Chat

All Shook Up | April 30, 2013

My recent feature in Mother Jones magazine adds to the anti-fracking arsenal. Activists rejoice. Before reporting this assignment, I was neutral on fracking, mostly because I didn’t know much about it. What I discovered is that fracking is an ingenious way of getting fossil fuels out of the ground. It’s also woefully under-regulated to the point where outright bans might make sense. Even those within the industry confessed to me that the fracking boom is the “lawless Wild West” all over again.

In case you didn’t know, advice fracking creates millions of gallons wastewater that is disposed of in underground wells. Doing so is triggering earthquakes—some large and violent—and scientists are only now beginning to understand why. My story follows the work of the researchers responsible for producing some of the first evidence that quakes can be a direct result of wastewater disposal. Some of these scientists have been ridiculed (mostly by industry) and even silenced for their findings.
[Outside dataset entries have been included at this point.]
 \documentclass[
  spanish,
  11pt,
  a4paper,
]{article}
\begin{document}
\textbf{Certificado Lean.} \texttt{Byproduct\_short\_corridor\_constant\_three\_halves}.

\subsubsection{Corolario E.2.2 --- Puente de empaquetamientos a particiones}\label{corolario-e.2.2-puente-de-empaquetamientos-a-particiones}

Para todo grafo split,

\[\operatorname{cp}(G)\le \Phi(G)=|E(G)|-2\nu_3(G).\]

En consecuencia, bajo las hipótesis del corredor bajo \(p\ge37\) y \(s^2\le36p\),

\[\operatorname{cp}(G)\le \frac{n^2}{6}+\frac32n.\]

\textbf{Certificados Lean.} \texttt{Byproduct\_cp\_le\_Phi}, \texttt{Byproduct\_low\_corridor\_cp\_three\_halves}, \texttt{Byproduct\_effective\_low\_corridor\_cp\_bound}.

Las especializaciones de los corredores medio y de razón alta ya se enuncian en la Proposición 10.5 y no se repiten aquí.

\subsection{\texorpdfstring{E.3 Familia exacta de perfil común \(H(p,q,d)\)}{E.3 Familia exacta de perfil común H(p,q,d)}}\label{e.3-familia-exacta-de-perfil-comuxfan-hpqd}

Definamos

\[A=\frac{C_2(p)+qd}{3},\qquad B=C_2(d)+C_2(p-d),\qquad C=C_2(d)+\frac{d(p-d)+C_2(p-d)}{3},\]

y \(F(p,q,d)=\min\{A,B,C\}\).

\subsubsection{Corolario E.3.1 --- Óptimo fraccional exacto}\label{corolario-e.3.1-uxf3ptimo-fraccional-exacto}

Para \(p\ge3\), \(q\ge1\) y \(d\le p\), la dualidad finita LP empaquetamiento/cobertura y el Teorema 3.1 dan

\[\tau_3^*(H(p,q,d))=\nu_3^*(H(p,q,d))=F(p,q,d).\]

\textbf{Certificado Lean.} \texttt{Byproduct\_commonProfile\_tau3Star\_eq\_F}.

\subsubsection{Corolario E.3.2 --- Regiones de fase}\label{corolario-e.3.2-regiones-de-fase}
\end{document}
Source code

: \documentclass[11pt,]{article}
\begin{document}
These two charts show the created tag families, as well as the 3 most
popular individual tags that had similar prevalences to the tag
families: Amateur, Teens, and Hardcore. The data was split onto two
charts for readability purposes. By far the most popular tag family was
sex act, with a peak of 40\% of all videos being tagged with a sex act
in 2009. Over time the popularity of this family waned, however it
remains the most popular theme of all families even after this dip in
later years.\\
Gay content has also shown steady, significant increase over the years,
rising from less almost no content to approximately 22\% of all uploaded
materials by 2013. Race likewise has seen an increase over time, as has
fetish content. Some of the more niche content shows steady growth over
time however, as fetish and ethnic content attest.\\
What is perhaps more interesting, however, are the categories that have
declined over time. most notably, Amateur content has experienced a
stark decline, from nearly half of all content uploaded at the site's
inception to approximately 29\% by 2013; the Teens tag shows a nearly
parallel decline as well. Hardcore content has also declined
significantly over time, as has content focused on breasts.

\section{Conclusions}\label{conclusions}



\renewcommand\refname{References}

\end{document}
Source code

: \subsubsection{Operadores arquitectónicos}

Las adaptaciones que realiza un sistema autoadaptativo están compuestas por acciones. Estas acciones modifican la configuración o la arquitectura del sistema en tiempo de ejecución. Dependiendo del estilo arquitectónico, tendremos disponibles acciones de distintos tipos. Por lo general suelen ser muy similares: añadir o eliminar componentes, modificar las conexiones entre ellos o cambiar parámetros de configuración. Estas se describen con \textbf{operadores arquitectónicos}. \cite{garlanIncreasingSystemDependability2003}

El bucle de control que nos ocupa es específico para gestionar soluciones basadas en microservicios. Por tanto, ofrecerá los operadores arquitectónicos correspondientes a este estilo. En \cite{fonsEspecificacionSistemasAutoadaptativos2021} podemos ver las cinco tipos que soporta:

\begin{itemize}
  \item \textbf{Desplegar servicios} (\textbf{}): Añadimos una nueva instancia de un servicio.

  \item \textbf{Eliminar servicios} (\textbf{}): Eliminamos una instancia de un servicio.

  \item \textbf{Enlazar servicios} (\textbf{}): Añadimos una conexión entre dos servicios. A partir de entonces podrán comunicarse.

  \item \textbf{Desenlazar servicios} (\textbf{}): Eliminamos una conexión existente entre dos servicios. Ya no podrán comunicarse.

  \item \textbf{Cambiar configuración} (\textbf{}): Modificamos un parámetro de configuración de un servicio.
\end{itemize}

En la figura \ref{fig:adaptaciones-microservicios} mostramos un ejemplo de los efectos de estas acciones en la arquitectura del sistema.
 At press time, so-called “injection-induced” earthquakes remained controversial. No longer. Three months after my Mother Jones piece hit newsstands, two major studies appeared providing incontrovertible evidence that injection-induced quakes are very real, and potentially very dangerous. The first study appeared the prominent journal Science. It’s author, William Ellsworth from the USGS, was a key source to me. The second paper, also in Science, demonstrated how distant earthquakes can increase seismic activity thousands of miles away, at sites of underground injection wells. Then, in July, another study confirmed that injection wells triggered earthquakes in Youngstown, Ohio, which industry sources had initially denied during my reporting. At this point, there is no doubt that wastewater injection from fracking can cause damaging quakes. But my guess is that it’s going to take a massive and destructive injection-induced quake—a 6.0 in Dallas, perhaps—before regulators take action.

Posted in Blog. RSS 2.0 feed.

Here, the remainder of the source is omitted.